** Opening Records to use block **

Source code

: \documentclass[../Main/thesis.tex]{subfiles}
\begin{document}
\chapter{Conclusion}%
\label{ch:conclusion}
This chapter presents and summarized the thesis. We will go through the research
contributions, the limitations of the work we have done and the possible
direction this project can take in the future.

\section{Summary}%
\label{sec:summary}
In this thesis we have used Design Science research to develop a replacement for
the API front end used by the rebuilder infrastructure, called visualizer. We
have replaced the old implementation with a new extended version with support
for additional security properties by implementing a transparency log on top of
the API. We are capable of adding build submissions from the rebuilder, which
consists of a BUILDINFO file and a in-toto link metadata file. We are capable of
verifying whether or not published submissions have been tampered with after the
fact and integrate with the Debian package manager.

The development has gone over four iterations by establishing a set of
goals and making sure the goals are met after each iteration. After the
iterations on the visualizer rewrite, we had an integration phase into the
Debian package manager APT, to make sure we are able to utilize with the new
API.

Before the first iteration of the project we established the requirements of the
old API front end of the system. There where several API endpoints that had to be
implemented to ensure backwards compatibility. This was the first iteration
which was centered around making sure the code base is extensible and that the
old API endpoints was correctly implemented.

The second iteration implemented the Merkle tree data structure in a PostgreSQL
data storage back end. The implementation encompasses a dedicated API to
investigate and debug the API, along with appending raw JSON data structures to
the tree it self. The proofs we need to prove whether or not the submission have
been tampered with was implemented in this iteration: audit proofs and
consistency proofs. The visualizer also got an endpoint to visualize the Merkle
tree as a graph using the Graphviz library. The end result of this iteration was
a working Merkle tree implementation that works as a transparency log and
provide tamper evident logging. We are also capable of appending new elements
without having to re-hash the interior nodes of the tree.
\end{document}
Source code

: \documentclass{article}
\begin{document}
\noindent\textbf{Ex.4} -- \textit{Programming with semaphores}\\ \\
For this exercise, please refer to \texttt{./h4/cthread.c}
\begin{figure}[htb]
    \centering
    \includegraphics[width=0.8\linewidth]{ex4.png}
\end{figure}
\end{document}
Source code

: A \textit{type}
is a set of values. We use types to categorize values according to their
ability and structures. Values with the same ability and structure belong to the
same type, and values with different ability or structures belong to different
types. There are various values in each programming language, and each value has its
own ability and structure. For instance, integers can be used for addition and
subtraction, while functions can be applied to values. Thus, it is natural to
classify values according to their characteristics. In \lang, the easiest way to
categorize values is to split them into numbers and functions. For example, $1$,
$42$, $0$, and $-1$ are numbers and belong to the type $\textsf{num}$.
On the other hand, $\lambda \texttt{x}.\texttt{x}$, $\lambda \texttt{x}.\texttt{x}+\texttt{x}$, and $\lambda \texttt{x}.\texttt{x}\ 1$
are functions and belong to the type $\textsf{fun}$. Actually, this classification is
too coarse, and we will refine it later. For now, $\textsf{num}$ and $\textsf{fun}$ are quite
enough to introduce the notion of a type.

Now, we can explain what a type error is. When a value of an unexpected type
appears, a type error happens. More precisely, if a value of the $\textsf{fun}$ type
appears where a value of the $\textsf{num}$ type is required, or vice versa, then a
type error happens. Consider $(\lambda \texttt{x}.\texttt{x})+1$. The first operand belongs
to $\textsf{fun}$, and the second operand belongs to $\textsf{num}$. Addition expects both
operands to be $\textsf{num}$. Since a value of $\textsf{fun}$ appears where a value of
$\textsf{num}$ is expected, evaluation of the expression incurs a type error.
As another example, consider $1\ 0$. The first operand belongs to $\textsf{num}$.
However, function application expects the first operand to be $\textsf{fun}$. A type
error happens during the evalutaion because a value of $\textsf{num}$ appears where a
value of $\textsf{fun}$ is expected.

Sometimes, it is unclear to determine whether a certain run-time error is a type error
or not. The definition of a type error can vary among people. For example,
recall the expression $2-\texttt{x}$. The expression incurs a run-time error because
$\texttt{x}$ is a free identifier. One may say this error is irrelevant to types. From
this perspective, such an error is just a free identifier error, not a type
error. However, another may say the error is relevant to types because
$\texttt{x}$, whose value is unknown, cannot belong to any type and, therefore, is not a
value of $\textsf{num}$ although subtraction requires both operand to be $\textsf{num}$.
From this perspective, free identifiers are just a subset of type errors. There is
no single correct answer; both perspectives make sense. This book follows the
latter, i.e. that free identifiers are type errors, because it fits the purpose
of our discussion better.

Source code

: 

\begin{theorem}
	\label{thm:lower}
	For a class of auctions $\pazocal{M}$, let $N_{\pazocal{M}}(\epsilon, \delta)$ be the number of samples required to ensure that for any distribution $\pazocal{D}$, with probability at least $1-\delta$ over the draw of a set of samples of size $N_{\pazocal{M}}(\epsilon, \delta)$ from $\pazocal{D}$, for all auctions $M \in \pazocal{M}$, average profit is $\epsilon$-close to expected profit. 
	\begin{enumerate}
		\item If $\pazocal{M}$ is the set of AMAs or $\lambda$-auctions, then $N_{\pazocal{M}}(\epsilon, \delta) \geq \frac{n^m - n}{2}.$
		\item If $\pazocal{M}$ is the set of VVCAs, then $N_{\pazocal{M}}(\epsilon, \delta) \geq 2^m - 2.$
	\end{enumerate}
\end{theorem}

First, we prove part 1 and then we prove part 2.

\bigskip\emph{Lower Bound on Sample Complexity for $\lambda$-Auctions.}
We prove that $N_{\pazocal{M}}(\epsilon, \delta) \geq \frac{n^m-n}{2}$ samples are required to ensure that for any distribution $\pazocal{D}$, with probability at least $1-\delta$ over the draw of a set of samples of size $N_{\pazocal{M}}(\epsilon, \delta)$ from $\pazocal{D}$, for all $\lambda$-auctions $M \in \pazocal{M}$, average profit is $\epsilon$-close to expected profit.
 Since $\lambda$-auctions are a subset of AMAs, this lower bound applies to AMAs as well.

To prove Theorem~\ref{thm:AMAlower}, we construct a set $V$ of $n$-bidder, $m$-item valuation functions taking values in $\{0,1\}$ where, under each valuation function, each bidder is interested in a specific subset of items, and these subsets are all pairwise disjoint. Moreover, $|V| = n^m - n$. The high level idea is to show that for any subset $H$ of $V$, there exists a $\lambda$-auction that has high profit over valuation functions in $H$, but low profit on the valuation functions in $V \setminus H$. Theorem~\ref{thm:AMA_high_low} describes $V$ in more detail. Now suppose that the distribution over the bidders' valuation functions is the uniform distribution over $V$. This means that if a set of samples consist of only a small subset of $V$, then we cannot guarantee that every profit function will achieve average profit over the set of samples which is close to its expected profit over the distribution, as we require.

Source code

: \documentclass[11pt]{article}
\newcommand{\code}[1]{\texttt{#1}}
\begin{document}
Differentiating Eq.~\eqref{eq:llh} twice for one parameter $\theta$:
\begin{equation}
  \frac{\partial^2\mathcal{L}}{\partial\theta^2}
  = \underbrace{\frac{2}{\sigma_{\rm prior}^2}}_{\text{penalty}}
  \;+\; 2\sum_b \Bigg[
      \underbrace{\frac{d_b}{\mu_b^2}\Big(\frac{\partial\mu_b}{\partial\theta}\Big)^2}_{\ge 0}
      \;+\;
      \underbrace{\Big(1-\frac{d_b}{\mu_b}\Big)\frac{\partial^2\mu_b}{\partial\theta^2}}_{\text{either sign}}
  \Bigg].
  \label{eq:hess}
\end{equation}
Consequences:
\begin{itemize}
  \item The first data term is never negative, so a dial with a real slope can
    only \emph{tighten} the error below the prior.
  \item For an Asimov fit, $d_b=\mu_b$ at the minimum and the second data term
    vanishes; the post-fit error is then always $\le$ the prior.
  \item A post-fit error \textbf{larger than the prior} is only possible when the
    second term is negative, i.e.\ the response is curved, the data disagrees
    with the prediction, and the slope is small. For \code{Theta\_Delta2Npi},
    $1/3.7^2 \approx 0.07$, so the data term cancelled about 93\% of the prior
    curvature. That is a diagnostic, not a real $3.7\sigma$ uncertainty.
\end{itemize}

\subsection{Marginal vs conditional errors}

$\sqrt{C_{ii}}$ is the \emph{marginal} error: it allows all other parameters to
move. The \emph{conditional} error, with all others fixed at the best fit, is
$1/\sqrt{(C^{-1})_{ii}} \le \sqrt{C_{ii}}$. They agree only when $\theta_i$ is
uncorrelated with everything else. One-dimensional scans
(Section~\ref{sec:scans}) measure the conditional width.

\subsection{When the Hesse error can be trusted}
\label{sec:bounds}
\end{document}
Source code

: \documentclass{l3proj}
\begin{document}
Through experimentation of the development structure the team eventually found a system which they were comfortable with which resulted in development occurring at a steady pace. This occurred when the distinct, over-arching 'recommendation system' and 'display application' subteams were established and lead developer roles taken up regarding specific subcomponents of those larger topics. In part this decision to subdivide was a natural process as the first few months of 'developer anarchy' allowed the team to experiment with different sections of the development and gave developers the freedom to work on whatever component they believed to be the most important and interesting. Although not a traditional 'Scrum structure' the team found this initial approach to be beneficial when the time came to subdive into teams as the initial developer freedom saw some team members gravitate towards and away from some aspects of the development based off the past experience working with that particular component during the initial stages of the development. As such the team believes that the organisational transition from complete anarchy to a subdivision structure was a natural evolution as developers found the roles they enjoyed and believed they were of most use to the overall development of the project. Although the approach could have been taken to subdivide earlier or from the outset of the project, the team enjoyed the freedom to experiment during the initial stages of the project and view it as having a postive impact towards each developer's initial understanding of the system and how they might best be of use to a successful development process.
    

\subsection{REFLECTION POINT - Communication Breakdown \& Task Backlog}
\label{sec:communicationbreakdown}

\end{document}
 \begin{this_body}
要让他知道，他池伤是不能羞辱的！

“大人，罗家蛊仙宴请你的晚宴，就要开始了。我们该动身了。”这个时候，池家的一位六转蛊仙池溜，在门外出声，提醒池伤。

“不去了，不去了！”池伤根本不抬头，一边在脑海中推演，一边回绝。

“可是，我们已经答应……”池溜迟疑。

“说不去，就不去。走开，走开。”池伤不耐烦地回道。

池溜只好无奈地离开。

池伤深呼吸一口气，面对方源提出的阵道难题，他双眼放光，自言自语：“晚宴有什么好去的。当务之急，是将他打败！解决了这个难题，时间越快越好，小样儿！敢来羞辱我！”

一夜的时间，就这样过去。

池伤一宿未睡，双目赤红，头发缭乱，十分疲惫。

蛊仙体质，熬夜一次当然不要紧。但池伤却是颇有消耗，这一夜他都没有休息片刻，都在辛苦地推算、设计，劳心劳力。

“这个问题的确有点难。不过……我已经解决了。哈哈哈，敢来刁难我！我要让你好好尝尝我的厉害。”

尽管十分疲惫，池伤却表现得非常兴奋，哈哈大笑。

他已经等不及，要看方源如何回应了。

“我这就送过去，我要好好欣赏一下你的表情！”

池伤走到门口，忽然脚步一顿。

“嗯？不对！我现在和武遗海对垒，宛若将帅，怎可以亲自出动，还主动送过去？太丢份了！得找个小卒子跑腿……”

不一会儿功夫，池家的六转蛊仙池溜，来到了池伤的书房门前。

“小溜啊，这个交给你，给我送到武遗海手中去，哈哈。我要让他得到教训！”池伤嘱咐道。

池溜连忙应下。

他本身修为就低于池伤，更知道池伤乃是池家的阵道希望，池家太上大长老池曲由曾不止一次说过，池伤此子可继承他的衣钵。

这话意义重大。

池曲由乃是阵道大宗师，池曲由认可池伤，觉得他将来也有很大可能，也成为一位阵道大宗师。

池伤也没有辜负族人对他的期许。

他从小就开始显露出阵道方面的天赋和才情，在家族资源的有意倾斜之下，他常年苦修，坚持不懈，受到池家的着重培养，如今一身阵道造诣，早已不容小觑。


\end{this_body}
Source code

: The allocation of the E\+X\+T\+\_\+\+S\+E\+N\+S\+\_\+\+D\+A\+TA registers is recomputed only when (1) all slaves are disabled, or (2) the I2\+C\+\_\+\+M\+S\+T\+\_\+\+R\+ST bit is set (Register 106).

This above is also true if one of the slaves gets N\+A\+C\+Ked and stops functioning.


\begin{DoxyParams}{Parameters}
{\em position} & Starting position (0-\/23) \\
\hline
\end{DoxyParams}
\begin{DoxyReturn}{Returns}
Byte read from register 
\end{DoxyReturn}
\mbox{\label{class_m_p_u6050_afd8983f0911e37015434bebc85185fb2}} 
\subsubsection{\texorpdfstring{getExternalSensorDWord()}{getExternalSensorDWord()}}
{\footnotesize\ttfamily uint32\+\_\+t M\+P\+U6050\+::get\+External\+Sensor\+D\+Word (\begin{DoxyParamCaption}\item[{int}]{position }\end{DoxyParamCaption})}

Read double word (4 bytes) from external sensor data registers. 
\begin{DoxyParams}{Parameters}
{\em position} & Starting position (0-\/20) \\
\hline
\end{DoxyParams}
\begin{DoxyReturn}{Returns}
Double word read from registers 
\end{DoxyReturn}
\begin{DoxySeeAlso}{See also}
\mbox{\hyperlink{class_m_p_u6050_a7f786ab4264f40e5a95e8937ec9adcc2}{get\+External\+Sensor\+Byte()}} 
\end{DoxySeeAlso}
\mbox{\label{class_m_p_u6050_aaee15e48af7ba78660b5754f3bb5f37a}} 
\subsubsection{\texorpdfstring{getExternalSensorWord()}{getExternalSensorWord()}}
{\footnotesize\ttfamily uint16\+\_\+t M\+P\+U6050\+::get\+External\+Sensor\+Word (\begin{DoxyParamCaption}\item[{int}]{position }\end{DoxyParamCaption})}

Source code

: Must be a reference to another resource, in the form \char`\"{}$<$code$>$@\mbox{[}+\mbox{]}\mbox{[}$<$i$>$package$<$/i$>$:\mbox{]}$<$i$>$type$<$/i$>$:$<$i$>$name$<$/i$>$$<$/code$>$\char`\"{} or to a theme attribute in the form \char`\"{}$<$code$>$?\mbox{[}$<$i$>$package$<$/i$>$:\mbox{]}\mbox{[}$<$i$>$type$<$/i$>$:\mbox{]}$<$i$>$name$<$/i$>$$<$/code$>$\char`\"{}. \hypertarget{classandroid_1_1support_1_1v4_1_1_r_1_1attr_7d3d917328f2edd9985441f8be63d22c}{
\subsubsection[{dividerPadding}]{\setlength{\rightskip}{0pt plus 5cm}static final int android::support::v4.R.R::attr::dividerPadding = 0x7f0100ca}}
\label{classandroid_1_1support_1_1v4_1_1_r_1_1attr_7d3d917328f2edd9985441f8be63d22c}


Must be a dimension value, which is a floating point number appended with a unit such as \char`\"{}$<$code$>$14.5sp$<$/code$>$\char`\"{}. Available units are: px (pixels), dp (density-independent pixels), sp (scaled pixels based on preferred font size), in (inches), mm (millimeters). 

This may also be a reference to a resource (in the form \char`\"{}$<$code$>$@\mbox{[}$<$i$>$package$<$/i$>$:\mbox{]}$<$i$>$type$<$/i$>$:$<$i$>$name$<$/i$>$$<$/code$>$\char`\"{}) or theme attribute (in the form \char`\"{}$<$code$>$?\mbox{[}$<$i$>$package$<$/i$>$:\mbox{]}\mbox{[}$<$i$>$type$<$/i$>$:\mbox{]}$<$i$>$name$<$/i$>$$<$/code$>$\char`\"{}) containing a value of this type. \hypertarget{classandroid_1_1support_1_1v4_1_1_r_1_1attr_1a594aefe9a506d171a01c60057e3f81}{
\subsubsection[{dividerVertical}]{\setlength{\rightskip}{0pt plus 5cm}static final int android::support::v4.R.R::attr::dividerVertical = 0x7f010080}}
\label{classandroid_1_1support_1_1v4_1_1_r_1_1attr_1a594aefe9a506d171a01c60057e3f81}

** Closing Records to use block **

Search the listing above for the string "endpoints" and copy each line that has it.

§ **Response for this exercise**
old API front end of the system. There where several API endpoints that had to be
old API endpoints was correctly implemented.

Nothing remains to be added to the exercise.